## [WORK TASK]
If a line in the listing carries the word "caption", return a copy of that line.

Top of RECORDS FOR PROCESSING

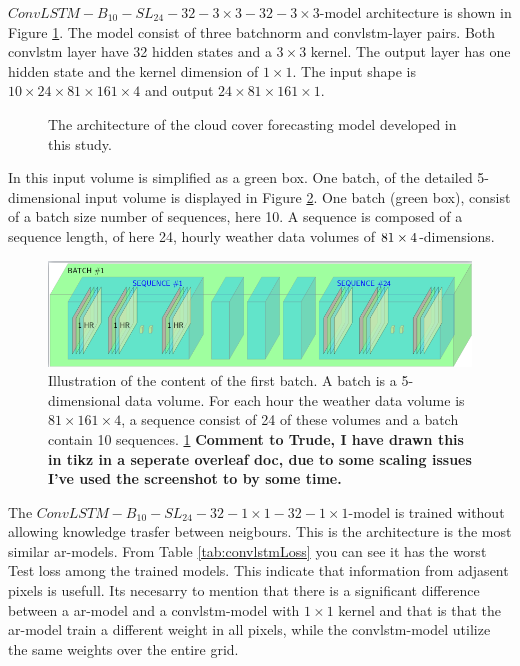 $ConvLSTM-B_{10}-SL_{24}-32-3\times3-32-3 \times3$-model architecture is shown in Figure \ref{fig:best_ml_architecture}. The model consist of three \acrshort{batchnorm}  and  \acrshort{convlstm}-layer pairs. Both \acrshort{convlstm} layer have 32 hidden states and a $3\times 3$ kernel. The output layer has one hidden state and the kernel dimension of $1\times 1$. The input shape is $10\times24\times81\times161\times4$ and output $24\times81\times161\times1$. 
\begin{figure}
    \centering
    
    \caption{The architecture of the cloud cover forecasting model developed in this study. }
    \label{fig:best_ml_architecture}
\end{figure}
In this input volume is simplified as a green box. One batch, of the detailed 5-dimensional input volume is displayed in Figure \ref{fig:input_volume_conv_lstm}. One batch (green box), consist of a batch size number of sequences, here 10. A sequence is composed of a sequence length, of here 24, hourly weather data volumes of $81\time161\times4$-dimensions.
\begin{figure}
    \centering
    \includegraphics[scale=0.6]{ChapterX_Results_and_Conclusion/computational_experiments/temp_input_volume.png}
    \caption{Illustration of the content of the first batch. A batch is a 5-dimensional data volume. For each hour the weather data volume is $81\times 161\times 4$, a sequence consist of 24 of these volumes and a batch contain 10 sequences. \ref{fig:best_ml_architecture} \textbf{Comment to Trude, I have drawn this in tikz in a seperate overleaf doc, due to some scaling issues I've used the screenshot to by some time.}}
    \label{fig:input_volume_conv_lstm}
\end{figure}

The $ConvLSTM-B_{10}-SL_{24}-32-1\times1-32-1 \times1$-model is trained without allowing knowledge trasfer between neigbours. This is the architecture is the most similar \acrshort{ar}-models. From Table \ref{tab:convlstmLoss} you can see it has the worst Test loss among the trained models. This indicate that information from adjasent pixels is usefull. Its necesarry to mention that there is a significant difference between a \acrshort{ar}-model and a \acrshort{convlstm}-model with $1\times 1$ kernel and that is that the \acrshort{ar}-model train a different weight in all pixels, while the \acrshort{convlstm}-model utilize the same weights over the entire grid. 
\clearpage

Bottom of RECORDS FOR PROCESSING

## [THE COMPLETED TASK]
    \caption{The architecture of the cloud cover forecasting model developed in this study. }
    \caption{Illustration of the content of the first batch. A batch is a 5-dimensional data volume. For each hour the weather data volume is $81\times 161\times 4$, a sequence consist of 24 of these volumes and a batch contain 10 sequences. \ref{fig:best_ml_architecture} \textbf{Comment to Trude, I have drawn this in tikz in a seperate overleaf doc, due to some scaling issues I've used the screenshot to by some time.}}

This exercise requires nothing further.